**REQUIREMENT:** Find the line holding "JOIN Posts ON Posts.Id=UpVotesPerYear.PostId" in the entries below. Give it again exactly, along with every line after it up to and including the line holding "COUNT(*) AS Total".

☆ ☆ ☆ ☆ ☆

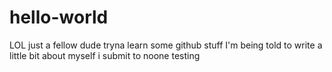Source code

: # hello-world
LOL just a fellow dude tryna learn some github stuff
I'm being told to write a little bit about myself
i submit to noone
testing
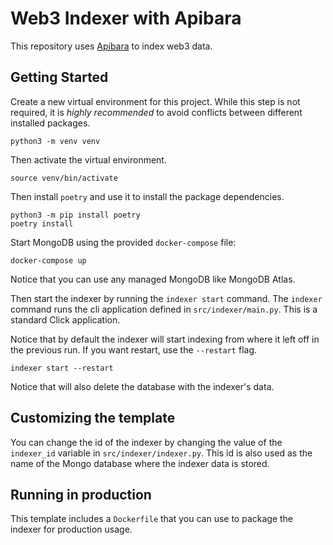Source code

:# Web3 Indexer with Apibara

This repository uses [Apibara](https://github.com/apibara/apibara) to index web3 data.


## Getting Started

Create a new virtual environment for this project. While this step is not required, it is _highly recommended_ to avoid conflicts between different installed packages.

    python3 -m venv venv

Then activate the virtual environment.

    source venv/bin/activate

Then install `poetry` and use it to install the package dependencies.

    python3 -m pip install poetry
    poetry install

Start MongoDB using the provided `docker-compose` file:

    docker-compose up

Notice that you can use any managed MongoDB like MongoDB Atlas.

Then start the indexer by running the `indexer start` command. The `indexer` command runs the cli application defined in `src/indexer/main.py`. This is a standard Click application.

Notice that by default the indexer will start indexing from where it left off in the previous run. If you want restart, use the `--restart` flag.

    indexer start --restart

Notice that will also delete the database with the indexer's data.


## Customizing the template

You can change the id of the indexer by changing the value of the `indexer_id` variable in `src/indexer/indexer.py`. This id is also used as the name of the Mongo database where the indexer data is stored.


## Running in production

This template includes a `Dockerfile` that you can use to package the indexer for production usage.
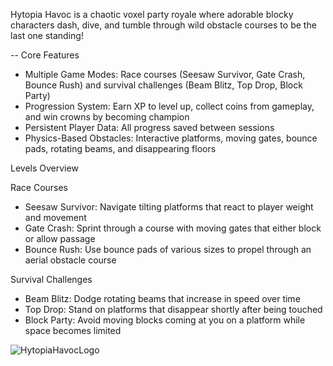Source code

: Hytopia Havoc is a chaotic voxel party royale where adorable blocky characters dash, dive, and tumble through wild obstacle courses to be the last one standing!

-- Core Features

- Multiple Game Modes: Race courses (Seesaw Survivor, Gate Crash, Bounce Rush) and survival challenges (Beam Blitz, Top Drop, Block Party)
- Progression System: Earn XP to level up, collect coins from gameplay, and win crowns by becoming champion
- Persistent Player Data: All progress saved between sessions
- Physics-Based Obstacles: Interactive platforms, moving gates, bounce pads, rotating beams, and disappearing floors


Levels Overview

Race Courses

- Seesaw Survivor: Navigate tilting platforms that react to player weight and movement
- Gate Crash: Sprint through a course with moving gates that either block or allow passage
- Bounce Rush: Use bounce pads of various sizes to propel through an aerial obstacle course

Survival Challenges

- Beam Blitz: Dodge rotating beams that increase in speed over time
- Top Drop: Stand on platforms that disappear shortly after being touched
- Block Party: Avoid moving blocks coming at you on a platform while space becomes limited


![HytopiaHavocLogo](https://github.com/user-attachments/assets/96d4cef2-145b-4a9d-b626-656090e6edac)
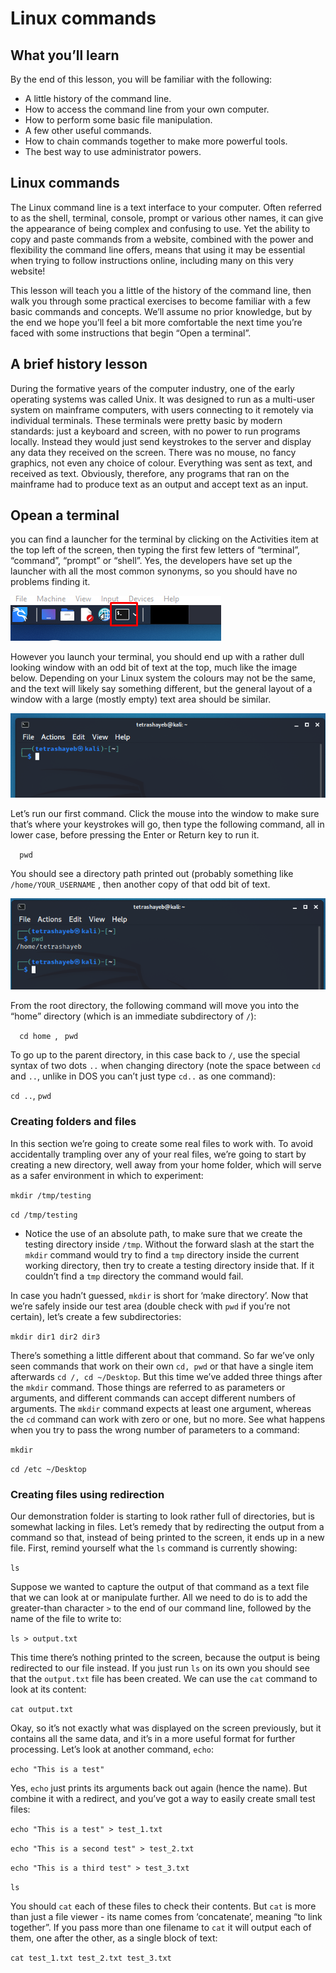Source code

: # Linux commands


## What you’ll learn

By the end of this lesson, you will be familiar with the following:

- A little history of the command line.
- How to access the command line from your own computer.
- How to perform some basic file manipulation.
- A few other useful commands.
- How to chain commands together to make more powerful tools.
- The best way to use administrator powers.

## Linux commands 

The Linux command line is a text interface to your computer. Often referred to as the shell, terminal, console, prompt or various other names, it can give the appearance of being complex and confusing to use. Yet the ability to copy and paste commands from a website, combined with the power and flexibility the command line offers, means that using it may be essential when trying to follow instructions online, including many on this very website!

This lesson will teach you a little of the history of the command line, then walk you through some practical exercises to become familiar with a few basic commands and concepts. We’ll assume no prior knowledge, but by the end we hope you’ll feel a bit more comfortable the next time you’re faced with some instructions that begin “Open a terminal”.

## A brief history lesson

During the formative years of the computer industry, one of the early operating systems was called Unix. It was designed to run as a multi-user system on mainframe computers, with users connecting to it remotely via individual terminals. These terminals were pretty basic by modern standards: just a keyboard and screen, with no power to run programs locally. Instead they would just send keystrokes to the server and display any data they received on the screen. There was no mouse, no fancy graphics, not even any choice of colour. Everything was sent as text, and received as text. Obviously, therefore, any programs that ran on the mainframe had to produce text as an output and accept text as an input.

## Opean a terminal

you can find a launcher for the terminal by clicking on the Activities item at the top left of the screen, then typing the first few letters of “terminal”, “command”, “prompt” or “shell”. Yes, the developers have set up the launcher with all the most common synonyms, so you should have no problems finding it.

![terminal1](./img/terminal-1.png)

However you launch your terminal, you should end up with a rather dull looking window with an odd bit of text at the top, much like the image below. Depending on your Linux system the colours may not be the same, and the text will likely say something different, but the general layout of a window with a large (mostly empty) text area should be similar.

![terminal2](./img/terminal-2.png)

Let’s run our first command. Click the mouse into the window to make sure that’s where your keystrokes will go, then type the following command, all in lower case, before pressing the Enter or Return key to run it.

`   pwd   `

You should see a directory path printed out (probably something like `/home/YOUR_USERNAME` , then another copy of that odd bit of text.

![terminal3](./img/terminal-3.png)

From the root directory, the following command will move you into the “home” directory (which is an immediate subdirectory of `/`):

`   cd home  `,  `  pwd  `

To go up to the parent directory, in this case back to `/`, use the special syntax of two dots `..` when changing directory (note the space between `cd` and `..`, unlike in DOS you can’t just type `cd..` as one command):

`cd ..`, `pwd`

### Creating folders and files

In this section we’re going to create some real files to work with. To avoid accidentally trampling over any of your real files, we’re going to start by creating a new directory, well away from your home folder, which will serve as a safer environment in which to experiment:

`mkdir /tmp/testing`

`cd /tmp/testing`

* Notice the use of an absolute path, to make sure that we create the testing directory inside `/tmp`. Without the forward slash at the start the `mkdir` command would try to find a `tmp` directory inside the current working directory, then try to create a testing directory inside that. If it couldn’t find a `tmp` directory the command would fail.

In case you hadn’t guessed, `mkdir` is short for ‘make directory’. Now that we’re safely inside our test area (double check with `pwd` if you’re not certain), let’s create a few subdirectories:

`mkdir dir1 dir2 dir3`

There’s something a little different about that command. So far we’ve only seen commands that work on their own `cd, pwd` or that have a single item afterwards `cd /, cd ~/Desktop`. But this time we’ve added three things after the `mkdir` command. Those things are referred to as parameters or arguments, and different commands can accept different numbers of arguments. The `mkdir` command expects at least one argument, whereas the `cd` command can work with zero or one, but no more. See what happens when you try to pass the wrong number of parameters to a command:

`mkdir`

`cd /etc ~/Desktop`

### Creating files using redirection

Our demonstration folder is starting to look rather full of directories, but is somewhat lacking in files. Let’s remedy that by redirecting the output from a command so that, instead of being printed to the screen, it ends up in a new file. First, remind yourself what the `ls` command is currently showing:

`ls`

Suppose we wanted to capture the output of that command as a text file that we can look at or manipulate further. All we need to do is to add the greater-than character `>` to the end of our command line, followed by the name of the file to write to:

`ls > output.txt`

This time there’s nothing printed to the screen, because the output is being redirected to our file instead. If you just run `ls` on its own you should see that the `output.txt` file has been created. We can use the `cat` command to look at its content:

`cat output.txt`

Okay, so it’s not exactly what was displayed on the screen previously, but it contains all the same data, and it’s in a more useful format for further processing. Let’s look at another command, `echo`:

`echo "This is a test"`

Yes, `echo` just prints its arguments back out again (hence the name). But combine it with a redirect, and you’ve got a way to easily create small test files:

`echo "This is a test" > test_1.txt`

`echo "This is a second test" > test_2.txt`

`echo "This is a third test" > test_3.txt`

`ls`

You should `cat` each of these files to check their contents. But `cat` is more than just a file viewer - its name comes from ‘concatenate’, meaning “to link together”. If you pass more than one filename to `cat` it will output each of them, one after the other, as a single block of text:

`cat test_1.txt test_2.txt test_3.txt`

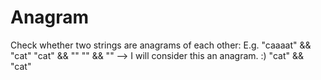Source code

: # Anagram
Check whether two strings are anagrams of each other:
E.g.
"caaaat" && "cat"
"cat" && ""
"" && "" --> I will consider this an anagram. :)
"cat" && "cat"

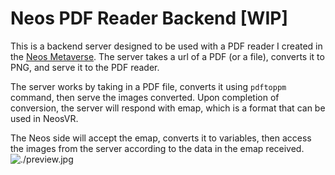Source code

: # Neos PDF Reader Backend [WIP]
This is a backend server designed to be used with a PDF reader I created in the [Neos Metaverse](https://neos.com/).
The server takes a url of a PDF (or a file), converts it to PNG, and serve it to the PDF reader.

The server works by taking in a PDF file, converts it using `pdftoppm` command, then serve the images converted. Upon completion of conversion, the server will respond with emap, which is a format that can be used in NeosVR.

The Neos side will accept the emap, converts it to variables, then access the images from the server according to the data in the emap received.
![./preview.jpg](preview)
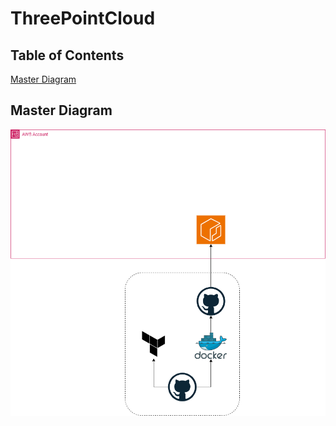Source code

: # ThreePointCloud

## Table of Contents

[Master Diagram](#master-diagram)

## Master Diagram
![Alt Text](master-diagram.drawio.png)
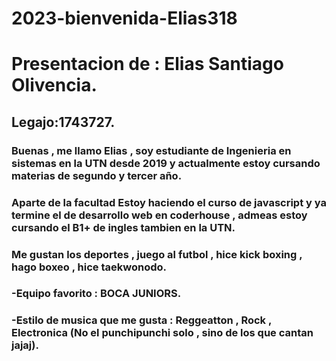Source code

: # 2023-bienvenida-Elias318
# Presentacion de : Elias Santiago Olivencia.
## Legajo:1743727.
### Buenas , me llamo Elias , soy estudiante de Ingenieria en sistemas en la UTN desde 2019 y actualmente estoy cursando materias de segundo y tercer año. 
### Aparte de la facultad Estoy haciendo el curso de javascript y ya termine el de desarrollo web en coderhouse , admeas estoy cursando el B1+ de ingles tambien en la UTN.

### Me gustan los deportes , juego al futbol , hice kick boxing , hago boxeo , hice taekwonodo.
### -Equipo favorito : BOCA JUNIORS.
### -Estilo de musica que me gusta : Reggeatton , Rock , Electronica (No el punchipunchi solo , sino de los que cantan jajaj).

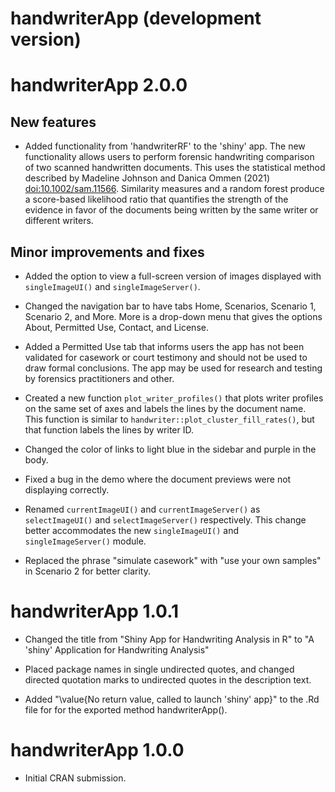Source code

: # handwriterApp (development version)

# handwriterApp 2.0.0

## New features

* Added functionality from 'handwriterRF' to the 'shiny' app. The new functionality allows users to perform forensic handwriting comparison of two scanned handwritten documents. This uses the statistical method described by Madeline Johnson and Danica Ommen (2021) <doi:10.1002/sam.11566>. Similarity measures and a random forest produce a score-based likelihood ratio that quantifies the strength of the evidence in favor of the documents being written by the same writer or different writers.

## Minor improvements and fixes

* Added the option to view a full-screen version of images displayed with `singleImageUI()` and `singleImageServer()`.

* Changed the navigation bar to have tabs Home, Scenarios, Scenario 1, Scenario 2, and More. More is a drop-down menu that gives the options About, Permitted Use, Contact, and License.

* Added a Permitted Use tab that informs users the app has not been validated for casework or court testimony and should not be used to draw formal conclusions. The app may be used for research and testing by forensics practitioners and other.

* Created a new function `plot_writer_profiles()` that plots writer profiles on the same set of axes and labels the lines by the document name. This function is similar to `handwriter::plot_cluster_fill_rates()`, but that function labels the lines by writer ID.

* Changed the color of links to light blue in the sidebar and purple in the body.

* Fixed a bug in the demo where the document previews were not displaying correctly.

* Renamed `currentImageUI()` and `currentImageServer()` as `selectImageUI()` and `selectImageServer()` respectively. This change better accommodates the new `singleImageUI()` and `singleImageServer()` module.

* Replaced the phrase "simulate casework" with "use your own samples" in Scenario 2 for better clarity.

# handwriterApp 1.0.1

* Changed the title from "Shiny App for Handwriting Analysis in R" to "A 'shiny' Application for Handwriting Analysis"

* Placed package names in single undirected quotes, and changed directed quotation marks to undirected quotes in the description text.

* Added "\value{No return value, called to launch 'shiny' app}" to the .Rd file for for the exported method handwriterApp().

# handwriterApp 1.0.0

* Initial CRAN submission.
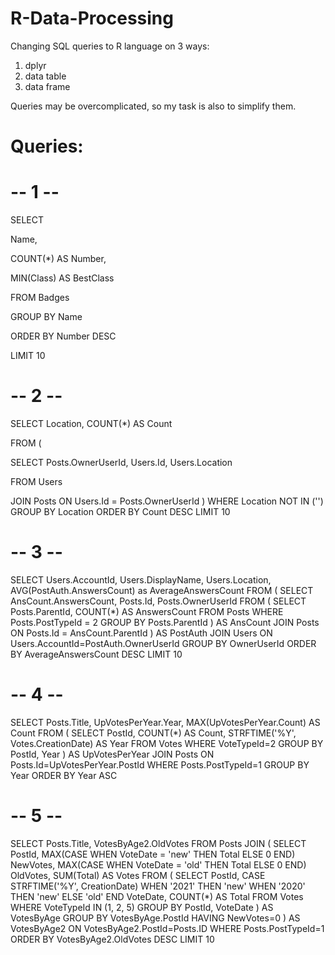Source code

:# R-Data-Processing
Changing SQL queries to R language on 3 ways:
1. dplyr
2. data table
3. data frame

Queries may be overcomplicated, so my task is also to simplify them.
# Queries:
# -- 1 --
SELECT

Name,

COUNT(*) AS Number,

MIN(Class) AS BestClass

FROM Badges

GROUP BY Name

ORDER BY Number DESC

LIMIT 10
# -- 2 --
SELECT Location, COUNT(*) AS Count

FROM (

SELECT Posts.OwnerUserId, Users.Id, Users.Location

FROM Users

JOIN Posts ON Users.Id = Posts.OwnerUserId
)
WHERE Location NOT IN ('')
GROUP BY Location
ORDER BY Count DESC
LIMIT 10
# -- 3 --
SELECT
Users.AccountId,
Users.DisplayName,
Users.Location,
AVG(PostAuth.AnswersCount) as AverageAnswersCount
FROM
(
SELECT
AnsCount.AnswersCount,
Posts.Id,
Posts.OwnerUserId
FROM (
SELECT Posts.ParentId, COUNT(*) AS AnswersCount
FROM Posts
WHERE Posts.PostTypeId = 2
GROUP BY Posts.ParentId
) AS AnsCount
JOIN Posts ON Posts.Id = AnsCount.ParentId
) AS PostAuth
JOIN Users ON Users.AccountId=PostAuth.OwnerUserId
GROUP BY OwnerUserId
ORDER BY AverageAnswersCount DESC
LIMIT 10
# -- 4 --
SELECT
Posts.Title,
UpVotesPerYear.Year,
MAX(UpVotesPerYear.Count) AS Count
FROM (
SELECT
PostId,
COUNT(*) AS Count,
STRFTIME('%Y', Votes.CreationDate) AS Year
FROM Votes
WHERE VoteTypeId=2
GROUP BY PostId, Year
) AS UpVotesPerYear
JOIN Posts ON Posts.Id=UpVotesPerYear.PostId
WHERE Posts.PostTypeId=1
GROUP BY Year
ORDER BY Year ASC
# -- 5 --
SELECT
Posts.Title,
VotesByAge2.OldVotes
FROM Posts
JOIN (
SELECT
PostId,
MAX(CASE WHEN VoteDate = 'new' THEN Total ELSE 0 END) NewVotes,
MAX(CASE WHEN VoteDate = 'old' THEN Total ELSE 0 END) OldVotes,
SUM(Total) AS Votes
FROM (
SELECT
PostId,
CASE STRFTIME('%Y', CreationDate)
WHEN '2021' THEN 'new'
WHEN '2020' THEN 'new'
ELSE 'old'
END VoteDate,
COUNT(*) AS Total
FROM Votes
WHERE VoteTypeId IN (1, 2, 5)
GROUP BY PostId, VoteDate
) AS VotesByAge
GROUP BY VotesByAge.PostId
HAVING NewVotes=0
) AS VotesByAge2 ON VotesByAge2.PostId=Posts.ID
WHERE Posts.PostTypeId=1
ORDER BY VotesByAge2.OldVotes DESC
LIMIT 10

☆ ☆ ☆ ☆ ☆

**ANSWER TO THE PROBLEM:**
JOIN Posts ON Posts.Id=UpVotesPerYear.PostId
WHERE Posts.PostTypeId=1
GROUP BY Year
ORDER BY Year ASC
# -- 5 --
SELECT
Posts.Title,
VotesByAge2.OldVotes
FROM Posts
JOIN (
SELECT
PostId,
MAX(CASE WHEN VoteDate = 'new' THEN Total ELSE 0 END) NewVotes,
MAX(CASE WHEN VoteDate = 'old' THEN Total ELSE 0 END) OldVotes,
SUM(Total) AS Votes
FROM (
SELECT
PostId,
CASE STRFTIME('%Y', CreationDate)
WHEN '2021' THEN 'new'
WHEN '2020' THEN 'new'
ELSE 'old'
END VoteDate,
COUNT(*) AS Total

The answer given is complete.